EXERCISE INPUTS Block Start

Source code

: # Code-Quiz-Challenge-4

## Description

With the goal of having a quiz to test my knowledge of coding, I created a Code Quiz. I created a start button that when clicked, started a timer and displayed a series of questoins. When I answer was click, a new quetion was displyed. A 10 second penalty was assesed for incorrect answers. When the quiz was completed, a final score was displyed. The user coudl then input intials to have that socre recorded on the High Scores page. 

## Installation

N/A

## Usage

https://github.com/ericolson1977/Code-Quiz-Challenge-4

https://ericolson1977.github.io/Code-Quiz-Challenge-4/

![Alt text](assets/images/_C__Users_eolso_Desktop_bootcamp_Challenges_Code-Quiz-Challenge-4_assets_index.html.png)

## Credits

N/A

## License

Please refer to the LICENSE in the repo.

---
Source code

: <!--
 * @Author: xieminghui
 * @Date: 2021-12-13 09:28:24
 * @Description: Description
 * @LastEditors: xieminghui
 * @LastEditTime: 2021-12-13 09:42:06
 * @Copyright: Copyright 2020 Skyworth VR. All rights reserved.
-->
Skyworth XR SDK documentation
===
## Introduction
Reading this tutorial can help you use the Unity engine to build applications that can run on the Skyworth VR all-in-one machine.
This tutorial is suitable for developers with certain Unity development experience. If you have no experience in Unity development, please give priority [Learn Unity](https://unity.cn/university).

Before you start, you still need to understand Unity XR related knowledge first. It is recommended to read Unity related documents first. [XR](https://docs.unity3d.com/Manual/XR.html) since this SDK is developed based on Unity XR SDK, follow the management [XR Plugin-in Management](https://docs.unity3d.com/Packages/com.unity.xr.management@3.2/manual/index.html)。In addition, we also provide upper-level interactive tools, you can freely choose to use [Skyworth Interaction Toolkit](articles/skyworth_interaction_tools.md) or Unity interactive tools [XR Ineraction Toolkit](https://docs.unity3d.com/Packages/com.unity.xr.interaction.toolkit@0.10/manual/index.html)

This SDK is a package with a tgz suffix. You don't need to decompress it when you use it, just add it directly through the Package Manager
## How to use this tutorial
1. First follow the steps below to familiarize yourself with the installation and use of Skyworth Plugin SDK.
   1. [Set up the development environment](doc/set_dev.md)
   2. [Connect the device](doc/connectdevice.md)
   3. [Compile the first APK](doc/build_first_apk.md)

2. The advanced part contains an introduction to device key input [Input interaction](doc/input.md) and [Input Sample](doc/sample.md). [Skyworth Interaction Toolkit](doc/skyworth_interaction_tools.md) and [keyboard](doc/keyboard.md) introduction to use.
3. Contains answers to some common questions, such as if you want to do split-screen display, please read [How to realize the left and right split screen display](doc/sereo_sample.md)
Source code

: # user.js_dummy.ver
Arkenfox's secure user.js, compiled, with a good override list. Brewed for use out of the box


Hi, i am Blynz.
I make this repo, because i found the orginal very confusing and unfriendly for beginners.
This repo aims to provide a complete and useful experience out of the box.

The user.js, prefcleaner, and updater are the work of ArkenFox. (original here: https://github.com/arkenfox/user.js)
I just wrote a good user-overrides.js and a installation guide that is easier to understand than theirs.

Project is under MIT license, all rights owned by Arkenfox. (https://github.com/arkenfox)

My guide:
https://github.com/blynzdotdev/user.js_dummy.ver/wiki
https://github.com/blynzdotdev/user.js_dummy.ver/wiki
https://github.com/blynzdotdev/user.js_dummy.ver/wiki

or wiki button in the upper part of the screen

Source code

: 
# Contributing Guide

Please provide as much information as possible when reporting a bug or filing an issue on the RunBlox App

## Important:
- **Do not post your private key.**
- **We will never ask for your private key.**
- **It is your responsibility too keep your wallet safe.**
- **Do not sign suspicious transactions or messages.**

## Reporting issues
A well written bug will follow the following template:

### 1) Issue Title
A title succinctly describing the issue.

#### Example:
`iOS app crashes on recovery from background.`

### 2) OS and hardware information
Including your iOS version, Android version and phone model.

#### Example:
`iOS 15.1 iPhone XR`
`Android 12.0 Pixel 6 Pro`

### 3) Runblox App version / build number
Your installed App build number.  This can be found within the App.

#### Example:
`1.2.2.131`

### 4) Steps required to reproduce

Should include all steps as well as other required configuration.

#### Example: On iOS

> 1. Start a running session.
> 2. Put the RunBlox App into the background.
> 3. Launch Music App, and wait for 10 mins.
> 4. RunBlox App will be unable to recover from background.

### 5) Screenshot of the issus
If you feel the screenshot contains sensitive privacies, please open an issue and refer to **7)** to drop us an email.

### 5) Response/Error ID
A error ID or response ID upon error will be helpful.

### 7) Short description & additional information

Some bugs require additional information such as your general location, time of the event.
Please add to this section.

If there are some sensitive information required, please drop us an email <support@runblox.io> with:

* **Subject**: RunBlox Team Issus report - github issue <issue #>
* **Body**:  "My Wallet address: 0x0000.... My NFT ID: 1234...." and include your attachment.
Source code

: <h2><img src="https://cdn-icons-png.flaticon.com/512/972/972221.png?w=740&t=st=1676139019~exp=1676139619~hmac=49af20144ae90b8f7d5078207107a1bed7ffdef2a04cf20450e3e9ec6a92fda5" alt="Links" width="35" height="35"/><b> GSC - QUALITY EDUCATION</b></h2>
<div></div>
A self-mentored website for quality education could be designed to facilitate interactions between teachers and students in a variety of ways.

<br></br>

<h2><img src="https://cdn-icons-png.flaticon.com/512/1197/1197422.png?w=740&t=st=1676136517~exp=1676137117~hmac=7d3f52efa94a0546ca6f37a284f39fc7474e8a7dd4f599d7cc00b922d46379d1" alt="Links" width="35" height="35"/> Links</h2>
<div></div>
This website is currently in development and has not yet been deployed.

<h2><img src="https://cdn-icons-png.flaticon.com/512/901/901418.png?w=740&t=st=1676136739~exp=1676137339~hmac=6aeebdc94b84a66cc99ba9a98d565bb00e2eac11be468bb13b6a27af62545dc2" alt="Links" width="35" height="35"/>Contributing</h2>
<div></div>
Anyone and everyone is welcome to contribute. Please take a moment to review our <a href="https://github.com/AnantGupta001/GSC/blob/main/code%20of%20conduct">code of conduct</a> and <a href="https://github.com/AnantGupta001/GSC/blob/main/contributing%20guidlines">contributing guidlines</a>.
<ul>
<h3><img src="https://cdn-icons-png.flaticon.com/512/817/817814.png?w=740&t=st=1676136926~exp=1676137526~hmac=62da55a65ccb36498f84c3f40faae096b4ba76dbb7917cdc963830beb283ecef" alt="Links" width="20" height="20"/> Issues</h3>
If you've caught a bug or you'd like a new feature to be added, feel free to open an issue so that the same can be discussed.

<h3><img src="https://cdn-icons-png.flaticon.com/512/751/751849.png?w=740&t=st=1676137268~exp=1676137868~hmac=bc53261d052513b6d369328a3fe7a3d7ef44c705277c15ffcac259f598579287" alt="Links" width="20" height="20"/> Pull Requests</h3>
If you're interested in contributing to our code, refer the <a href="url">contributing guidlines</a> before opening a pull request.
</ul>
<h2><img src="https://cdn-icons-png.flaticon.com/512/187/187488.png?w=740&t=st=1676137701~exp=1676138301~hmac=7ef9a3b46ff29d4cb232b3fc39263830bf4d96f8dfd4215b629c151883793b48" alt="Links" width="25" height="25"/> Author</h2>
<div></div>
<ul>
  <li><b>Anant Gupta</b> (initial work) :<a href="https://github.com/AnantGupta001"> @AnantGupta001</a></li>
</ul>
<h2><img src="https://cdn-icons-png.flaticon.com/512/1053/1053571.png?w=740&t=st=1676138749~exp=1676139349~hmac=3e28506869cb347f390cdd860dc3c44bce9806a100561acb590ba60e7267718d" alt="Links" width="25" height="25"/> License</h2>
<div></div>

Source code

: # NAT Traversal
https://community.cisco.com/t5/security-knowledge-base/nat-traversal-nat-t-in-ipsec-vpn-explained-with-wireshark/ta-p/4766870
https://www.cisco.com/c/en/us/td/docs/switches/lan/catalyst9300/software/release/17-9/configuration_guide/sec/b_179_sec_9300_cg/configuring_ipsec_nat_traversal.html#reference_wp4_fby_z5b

EXERCISE INPUTS Block End

> **TASK DESCRIPTION**
Look at the records above. Copy every line where the string "such" occurs.

> **EXERCISE RESULT**
3. Contains answers to some common questions, such as if you want to do split-screen display, please read [How to realize the left and right split screen display](doc/sereo_sample.md)
Some bugs require additional information such as your general location, time of the event.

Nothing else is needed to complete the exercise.